For today’s featured song, I thought we would feature the most famous Irish associated song of all time. Danny Boy is a classic that has been around for so long. It has a long history and has been covered by almost any artist who could come close to hitting a high not. I wish I could do this song justice, but I can’t so I just have to enjoy other people doing it instead.
I absolutely love this song. When those high notes are hit, it is hard to keep a tear from coming to your eye. However you interpret the song or whatever meaning it has to you, it is for certain that the song is filled with emotion.
My college coach, Dan McCarney, told me that his mom used to sing this song to him when he was a little boy. That warms my thoughts and I usually think about Coach when I hear this song.
As you listen to this song, I hope you have great thoughts and you enjoy your St. Patrick’s Day. Don’t forget to wear green! Enjoy!
Version of the song done by Andy Williams.
Liam McNally doing an amazing version of the song on Britain’s Got Talent.
Version of the song by the Celtic Women.
Version of the song sung by Irish Tenor Anthony Kearns.
Version of the song sung by the Pogues.
Version of the song sung by Mario Lanza. This one is my very favorite!
Version of the song sung by the Irish Tenors.
Version of the song sung by Colm Wilkinson.
Version of the song sung by Roy Orbison.
Although initially written to a tune other than “Londonderry Air“, the words to “Danny Boy” were penned by English lawyer and lyricist Frederick Weatherly in Bath, Somerset in 1910. After his sister-in-law in the United States sent him a copy of “Londonderry Air”, in 1913, Weatherly modified the lyrics of “Danny Boy” to fit the rhyme and meter of “Londonderry Air“.
Weatherly gave the song to the vocalist Elsie Griffin, who made it one of the most popular songs in the new century; and, in 1915, Ernestine Schumann-Heink produced the first recording of “Danny Boy”.
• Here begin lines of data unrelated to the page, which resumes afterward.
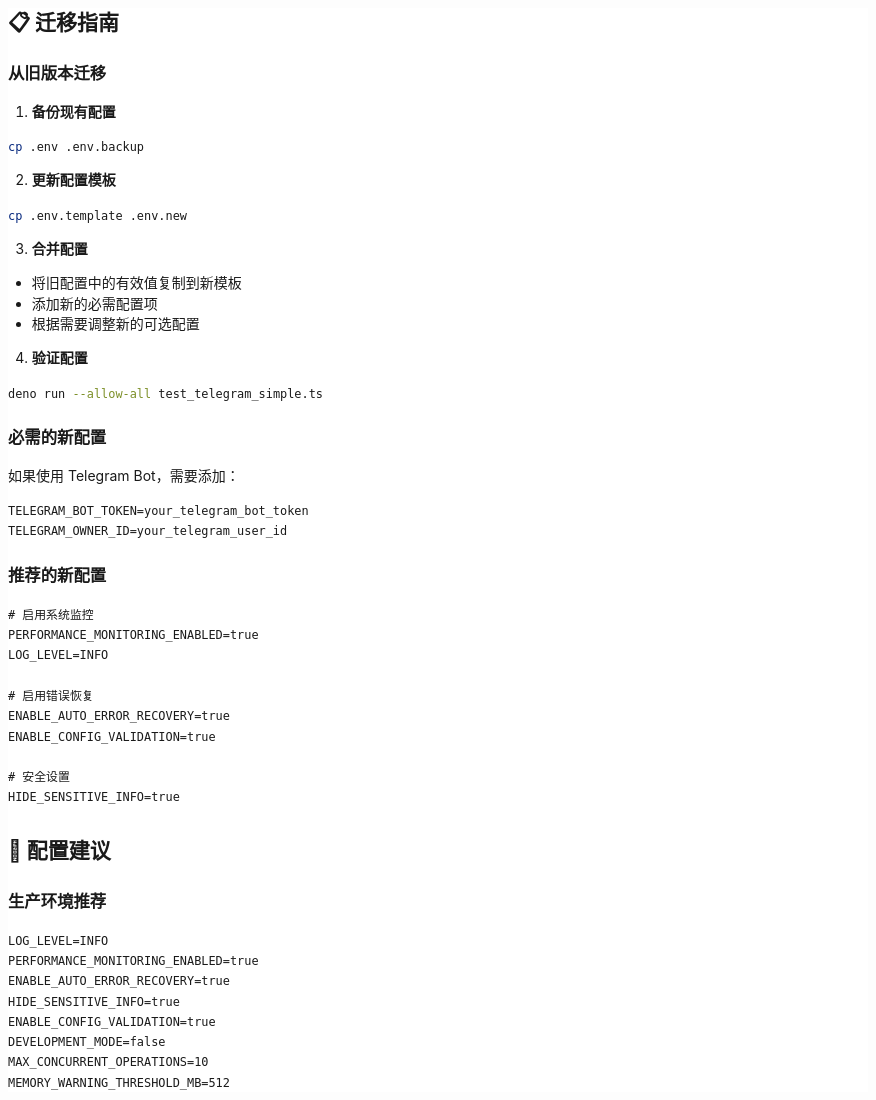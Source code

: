 ## 📋 迁移指南

### 从旧版本迁移

1. **备份现有配置**
```bash
cp .env .env.backup
```

2. **更新配置模板**
```bash
cp .env.template .env.new
```

3. **合并配置**
- 将旧配置中的有效值复制到新模板
- 添加新的必需配置项
- 根据需要调整新的可选配置

4. **验证配置**
```bash
deno run --allow-all test_telegram_simple.ts
```

### 必需的新配置
如果使用 Telegram Bot，需要添加：
```env
TELEGRAM_BOT_TOKEN=your_telegram_bot_token
TELEGRAM_OWNER_ID=your_telegram_user_id
```

### 推荐的新配置
```env
# 启用系统监控
PERFORMANCE_MONITORING_ENABLED=true
LOG_LEVEL=INFO

# 启用错误恢复
ENABLE_AUTO_ERROR_RECOVERY=true
ENABLE_CONFIG_VALIDATION=true

# 安全设置
HIDE_SENSITIVE_INFO=true
```

## 🎯 配置建议

### 生产环境推荐
```env
LOG_LEVEL=INFO
PERFORMANCE_MONITORING_ENABLED=true
ENABLE_AUTO_ERROR_RECOVERY=true
HIDE_SENSITIVE_INFO=true
ENABLE_CONFIG_VALIDATION=true
DEVELOPMENT_MODE=false
MAX_CONCURRENT_OPERATIONS=10
MEMORY_WARNING_THRESHOLD_MB=512
```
The song is popular for funerals; but, as it is not liturgical, its suitability as a funeral song is sometimes contested. In 1928, Weatherly himself suggested that the second verse would provide a fitting requiem for the actress Ellen Terry.
There are various theories as to the true meaning of “Danny Boy”. Some listeners have interpreted the song to be a message from a parent to a son going off to war or leaving as part of the Irish diaspora. The 1918 version of the sheet music included alternative lyrics (“Eily Dear”), with the instructions that “when sung by a man, the words in italic should be used; the song then becomes “Eily Dear”, so that “Danny Boy” is only to be sung by a lady”. In spite of this, it is unclear whether this was Weatherly’s intent.
by Frederic Weatherly
Oh, Danny boy, the pipes, the pipes are calling
From glen to glen, and down the mountain side
The summer’s gone, and all the flow’rs are dying
‘Tis you, ’tis you must go and I must bide.
But come ye back when summer’s in the meadow
Or when the valley’s hushed and white with snow
‘Tis I’ll be here in sunshine or in shadow
Oh, Danny boy, oh, Danny boy, I love you so.
And if you come, and all the flowers are dying
If I am dead, as dead I well may be
I pray you’ll find the place where I am lying
And kneel and say an “Ave” there for me.
And I shall hear, though soft you tread above me
And all my grave will warm and sweeter be
And then you’ll kneel and whisper that you love me
And I shall sleep in peace until you come to me.
- or I’ll simply sleep in peace until you come to me.
- or And I shall rest in peace until you come to me.
- or Oh, Danny boy, oh, Danny boy, I love you so.